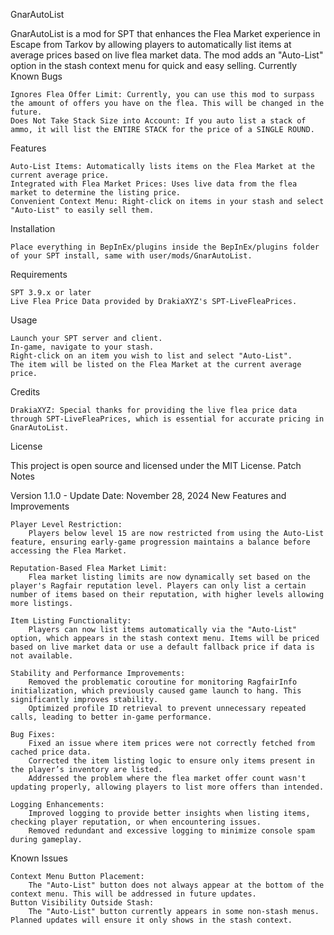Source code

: GnarAutoList

GnarAutoList is a mod for SPT that enhances the Flea Market experience in Escape from Tarkov by allowing players to automatically list items at average prices based on live flea market data. The mod adds an "Auto-List" option in the stash context menu for quick and easy selling.
Currently Known Bugs

    Ignores Flea Offer Limit: Currently, you can use this mod to surpass the amount of offers you have on the flea. This will be changed in the future.
    Does Not Take Stack Size into Account: If you auto list a stack of ammo, it will list the ENTIRE STACK for the price of a SINGLE ROUND.

Features

    Auto-List Items: Automatically lists items on the Flea Market at the current average price.
    Integrated with Flea Market Prices: Uses live data from the flea market to determine the listing price.
    Convenient Context Menu: Right-click on items in your stash and select "Auto-List" to easily sell them.

Installation

    Place everything in BepInEx/plugins inside the BepInEx/plugins folder of your SPT install, same with user/mods/GnarAutoList.

Requirements

    SPT 3.9.x or later
    Live Flea Price Data provided by DrakiaXYZ's SPT-LiveFleaPrices.

Usage

    Launch your SPT server and client.
    In-game, navigate to your stash.
    Right-click on an item you wish to list and select "Auto-List".
    The item will be listed on the Flea Market at the current average price.

Credits

    DrakiaXYZ: Special thanks for providing the live flea price data through SPT-LiveFleaPrices, which is essential for accurate pricing in GnarAutoList.

License

This project is open source and licensed under the MIT License.
Patch Notes

Version 1.1.0 - Update Date: November 28, 2024
New Features and Improvements

    Player Level Restriction:
        Players below level 15 are now restricted from using the Auto-List feature, ensuring early-game progression maintains a balance before accessing the Flea Market.

    Reputation-Based Flea Market Limit:
        Flea market listing limits are now dynamically set based on the player's Ragfair reputation level. Players can only list a certain number of items based on their reputation, with higher levels allowing more listings.

    Item Listing Functionality:
        Players can now list items automatically via the "Auto-List" option, which appears in the stash context menu. Items will be priced based on live market data or use a default fallback price if data is not available.

    Stability and Performance Improvements:
        Removed the problematic coroutine for monitoring RagfairInfo initialization, which previously caused game launch to hang. This significantly improves stability.
        Optimized profile ID retrieval to prevent unnecessary repeated calls, leading to better in-game performance.

    Bug Fixes:
        Fixed an issue where item prices were not correctly fetched from cached price data.
        Corrected the item listing logic to ensure only items present in the player’s inventory are listed.
        Addressed the problem where the flea market offer count wasn't updating properly, allowing players to list more offers than intended.

    Logging Enhancements:
        Improved logging to provide better insights when listing items, checking player reputation, or when encountering issues.
        Removed redundant and excessive logging to minimize console spam during gameplay.

Known Issues

    Context Menu Button Placement:
        The "Auto-List" button does not always appear at the bottom of the context menu. This will be addressed in future updates.
    Button Visibility Outside Stash:
        The "Auto-List" button currently appears in some non-stash menus. Planned updates will ensure it only shows in the stash context.



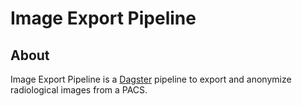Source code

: # Image Export Pipeline

## About

Image Export Pipeline is a [Dagster](https://dagster.io/) pipeline to export and anonymize radiological images from a PACS.
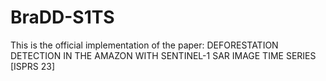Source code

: # BraDD-S1TS
This is the official implementation of the paper: DEFORESTATION DETECTION IN THE AMAZON WITH SENTINEL-1 SAR IMAGE TIME SERIES [ISPRS 23] 
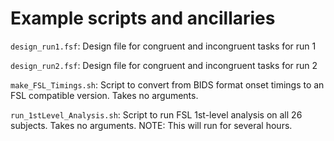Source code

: # Example scripts and ancillaries

`design_run1.fsf`:  Design file for congruent and incongruent tasks for run 1

`design_run2.fsf`:  Design file for congruent and incongruent tasks for run 2

`make_FSL_Timings.sh`:  Script to convert from BIDS format onset timings to
    an FSL compatible version.  Takes no arguments.

`run_1stLevel_Analysis.sh`:  Script to run FSL 1st-level analysis on all 26
    subjects.  Takes no arguments.  NOTE:  This will run for several hours.

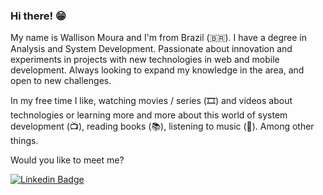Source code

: ### Hi there! 😁

My name is Wallison Moura and I'm from Brazil (🇧🇷). I have a degree in Analysis and System Development. Passionate about innovation and experiments in projects with new technologies in web and mobile development. Always looking to expand my knowledge in the area, and open to new challenges. 

In my free time I like, watching movies / series (🎞️) and videos about technologies or learning more and more about this world of system development (📺), reading books (📚), listening to music (🎵). Among other things.

Would you like to meet me?

[![Linkedin Badge](https://img.shields.io/badge/-LinkedIn-blue?style=flat-square&logo=Linkedin&logoColor=white&link=https://www.linkedin.com/in/wallison-moura/)](https://www.linkedin.com/in/wallison-moura/)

################

→ **Exercise goal**:
Write out every entry above exactly, minus the pictures.

→ **Answer to this exercise**:
Source code

: GnarAutoList

GnarAutoList is a mod for SPT that enhances the Flea Market experience in Escape from Tarkov by allowing players to automatically list items at average prices based on live flea market data. The mod adds an "Auto-List" option in the stash context menu for quick and easy selling.
Currently Known Bugs

    Ignores Flea Offer Limit: Currently, you can use this mod to surpass the amount of offers you have on the flea. This will be changed in the future.
    Does Not Take Stack Size into Account: If you auto list a stack of ammo, it will list the ENTIRE STACK for the price of a SINGLE ROUND.

Features

    Auto-List Items: Automatically lists items on the Flea Market at the current average price.
    Integrated with Flea Market Prices: Uses live data from the flea market to determine the listing price.
    Convenient Context Menu: Right-click on items in your stash and select "Auto-List" to easily sell them.

Installation

    Place everything in BepInEx/plugins inside the BepInEx/plugins folder of your SPT install, same with user/mods/GnarAutoList.

Requirements

    SPT 3.9.x or later
    Live Flea Price Data provided by DrakiaXYZ's SPT-LiveFleaPrices.

Usage

    Launch your SPT server and client.
    In-game, navigate to your stash.
    Right-click on an item you wish to list and select "Auto-List".
    The item will be listed on the Flea Market at the current average price.

Credits

    DrakiaXYZ: Special thanks for providing the live flea price data through SPT-LiveFleaPrices, which is essential for accurate pricing in GnarAutoList.

License

This project is open source and licensed under the MIT License.
Patch Notes

Version 1.1.0 - Update Date: November 28, 2024
New Features and Improvements

    Player Level Restriction:
        Players below level 15 are now restricted from using the Auto-List feature, ensuring early-game progression maintains a balance before accessing the Flea Market.

    Reputation-Based Flea Market Limit:
        Flea market listing limits are now dynamically set based on the player's Ragfair reputation level. Players can only list a certain number of items based on their reputation, with higher levels allowing more listings.

    Item Listing Functionality:
        Players can now list items automatically via the "Auto-List" option, which appears in the stash context menu. Items will be priced based on live market data or use a default fallback price if data is not available.

    Stability and Performance Improvements:
        Removed the problematic coroutine for monitoring RagfairInfo initialization, which previously caused game launch to hang. This significantly improves stability.
        Optimized profile ID retrieval to prevent unnecessary repeated calls, leading to better in-game performance.

    Bug Fixes:
        Fixed an issue where item prices were not correctly fetched from cached price data.
        Corrected the item listing logic to ensure only items present in the player’s inventory are listed.
        Addressed the problem where the flea market offer count wasn't updating properly, allowing players to list more offers than intended.

    Logging Enhancements:
        Improved logging to provide better insights when listing items, checking player reputation, or when encountering issues.
        Removed redundant and excessive logging to minimize console spam during gameplay.

Known Issues

    Context Menu Button Placement:
        The "Auto-List" button does not always appear at the bottom of the context menu. This will be addressed in future updates.
    Button Visibility Outside Stash:
        The "Auto-List" button currently appears in some non-stash menus. Planned updates will ensure it only shows in the stash context.



Source code

: # Image Export Pipeline

## About

Image Export Pipeline is a [Dagster](https://dagster.io/) pipeline to export and anonymize radiological images from a PACS.
Source code

: # BraDD-S1TS
This is the official implementation of the paper: DEFORESTATION DETECTION IN THE AMAZON WITH SENTINEL-1 SAR IMAGE TIME SERIES [ISPRS 23] 
Source code

: # Example scripts and ancillaries

`design_run1.fsf`:  Design file for congruent and incongruent tasks for run 1

`design_run2.fsf`:  Design file for congruent and incongruent tasks for run 2

`make_FSL_Timings.sh`:  Script to convert from BIDS format onset timings to
    an FSL compatible version.  Takes no arguments.

`run_1stLevel_Analysis.sh`:  Script to run FSL 1st-level analysis on all 26
    subjects.  Takes no arguments.  NOTE:  This will run for several hours.

Source code

: ### Hi there! 😁

My name is Wallison Moura and I'm from Brazil (🇧🇷). I have a degree in Analysis and System Development. Passionate about innovation and experiments in projects with new technologies in web and mobile development. Always looking to expand my knowledge in the area, and open to new challenges. 

In my free time I like, watching movies / series (🎞️) and videos about technologies or learning more and more about this world of system development (📺), reading books (📚), listening to music (🎵). Among other things.

Would you like to meet me?

[![Linkedin Badge](https://img.shields.io/badge/-LinkedIn-blue?style=flat-square&logo=Linkedin&logoColor=white&link=https://www.linkedin.com/in/wallison-moura/)](https://www.linkedin.com/in/wallison-moura/)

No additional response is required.